ACTIVITY: Return every line of the data below that includes the string "this".
··· AVAILABLE RECORDS ···
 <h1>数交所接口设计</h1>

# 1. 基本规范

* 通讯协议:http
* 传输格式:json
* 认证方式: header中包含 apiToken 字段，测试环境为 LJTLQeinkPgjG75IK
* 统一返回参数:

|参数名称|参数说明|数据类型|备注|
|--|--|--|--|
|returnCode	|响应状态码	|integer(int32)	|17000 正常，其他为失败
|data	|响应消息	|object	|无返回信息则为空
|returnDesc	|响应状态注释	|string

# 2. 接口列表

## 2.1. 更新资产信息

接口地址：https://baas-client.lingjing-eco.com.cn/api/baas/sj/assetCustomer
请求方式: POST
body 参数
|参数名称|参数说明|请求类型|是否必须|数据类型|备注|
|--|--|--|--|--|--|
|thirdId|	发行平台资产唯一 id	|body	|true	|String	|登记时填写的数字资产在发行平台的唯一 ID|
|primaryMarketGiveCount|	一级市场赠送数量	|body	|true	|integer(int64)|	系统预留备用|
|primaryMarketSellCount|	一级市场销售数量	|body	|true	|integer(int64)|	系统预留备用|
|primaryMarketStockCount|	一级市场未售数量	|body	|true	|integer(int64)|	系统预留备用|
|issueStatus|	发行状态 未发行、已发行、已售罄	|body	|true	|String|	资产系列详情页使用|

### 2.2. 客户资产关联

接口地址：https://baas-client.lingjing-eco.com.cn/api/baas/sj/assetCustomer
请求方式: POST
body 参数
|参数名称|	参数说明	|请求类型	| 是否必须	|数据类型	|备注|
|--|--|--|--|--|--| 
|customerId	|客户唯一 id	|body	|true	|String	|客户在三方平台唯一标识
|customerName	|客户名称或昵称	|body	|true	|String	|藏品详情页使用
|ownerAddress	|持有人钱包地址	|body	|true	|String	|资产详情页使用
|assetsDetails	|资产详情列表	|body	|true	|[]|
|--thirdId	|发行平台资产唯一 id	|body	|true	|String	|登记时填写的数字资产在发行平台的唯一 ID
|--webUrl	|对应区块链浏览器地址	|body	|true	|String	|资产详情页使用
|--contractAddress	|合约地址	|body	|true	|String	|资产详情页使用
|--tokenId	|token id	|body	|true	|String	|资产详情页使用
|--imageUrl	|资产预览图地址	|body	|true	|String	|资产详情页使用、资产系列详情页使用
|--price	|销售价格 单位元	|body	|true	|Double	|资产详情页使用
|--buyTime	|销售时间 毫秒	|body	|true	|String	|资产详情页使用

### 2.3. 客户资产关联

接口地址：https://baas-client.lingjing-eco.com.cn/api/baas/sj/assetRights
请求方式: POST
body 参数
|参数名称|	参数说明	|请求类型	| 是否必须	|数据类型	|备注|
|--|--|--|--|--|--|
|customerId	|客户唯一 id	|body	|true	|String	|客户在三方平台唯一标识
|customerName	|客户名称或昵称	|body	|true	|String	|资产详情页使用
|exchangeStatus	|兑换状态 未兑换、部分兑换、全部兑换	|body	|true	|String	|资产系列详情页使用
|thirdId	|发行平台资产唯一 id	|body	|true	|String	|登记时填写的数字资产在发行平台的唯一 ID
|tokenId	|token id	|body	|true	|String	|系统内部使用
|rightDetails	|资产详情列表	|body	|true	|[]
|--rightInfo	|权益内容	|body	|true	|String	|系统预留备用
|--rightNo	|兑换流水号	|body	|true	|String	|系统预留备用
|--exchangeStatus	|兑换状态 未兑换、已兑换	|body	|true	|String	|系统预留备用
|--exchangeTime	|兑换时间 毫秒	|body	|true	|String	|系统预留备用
···
··· AVAILABLE RECORDS ···
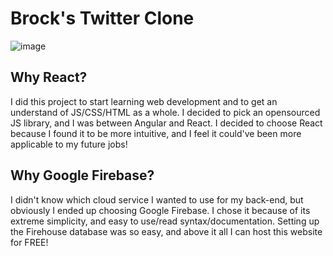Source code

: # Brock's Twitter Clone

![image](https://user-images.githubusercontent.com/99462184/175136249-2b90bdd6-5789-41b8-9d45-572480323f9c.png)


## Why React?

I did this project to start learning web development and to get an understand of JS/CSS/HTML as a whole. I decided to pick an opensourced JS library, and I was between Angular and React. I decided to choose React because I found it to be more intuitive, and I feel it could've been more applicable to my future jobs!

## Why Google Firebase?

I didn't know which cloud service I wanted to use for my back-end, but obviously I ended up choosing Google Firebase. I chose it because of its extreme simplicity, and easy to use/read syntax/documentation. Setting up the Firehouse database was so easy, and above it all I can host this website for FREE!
···
··· AVAILABLE RECORDS ···
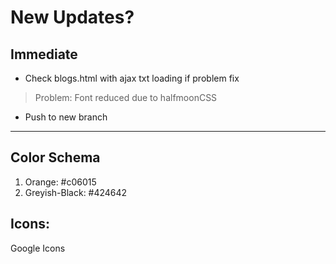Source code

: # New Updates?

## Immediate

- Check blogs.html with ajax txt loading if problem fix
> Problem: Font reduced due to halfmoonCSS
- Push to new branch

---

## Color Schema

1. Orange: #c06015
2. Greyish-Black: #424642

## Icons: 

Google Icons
···
COMPLETED EXERCISE:
I did this project to start learning web development and to get an understand of JS/CSS/HTML as a whole. I decided to pick an opensourced JS library, and I was between Angular and React. I decided to choose React because I found it to be more intuitive, and I feel it could've been more applicable to my future jobs!
I didn't know which cloud service I wanted to use for my back-end, but obviously I ended up choosing Google Firebase. I chose it because of its extreme simplicity, and easy to use/read syntax/documentation. Setting up the Firehouse database was so easy, and above it all I can host this website for FREE!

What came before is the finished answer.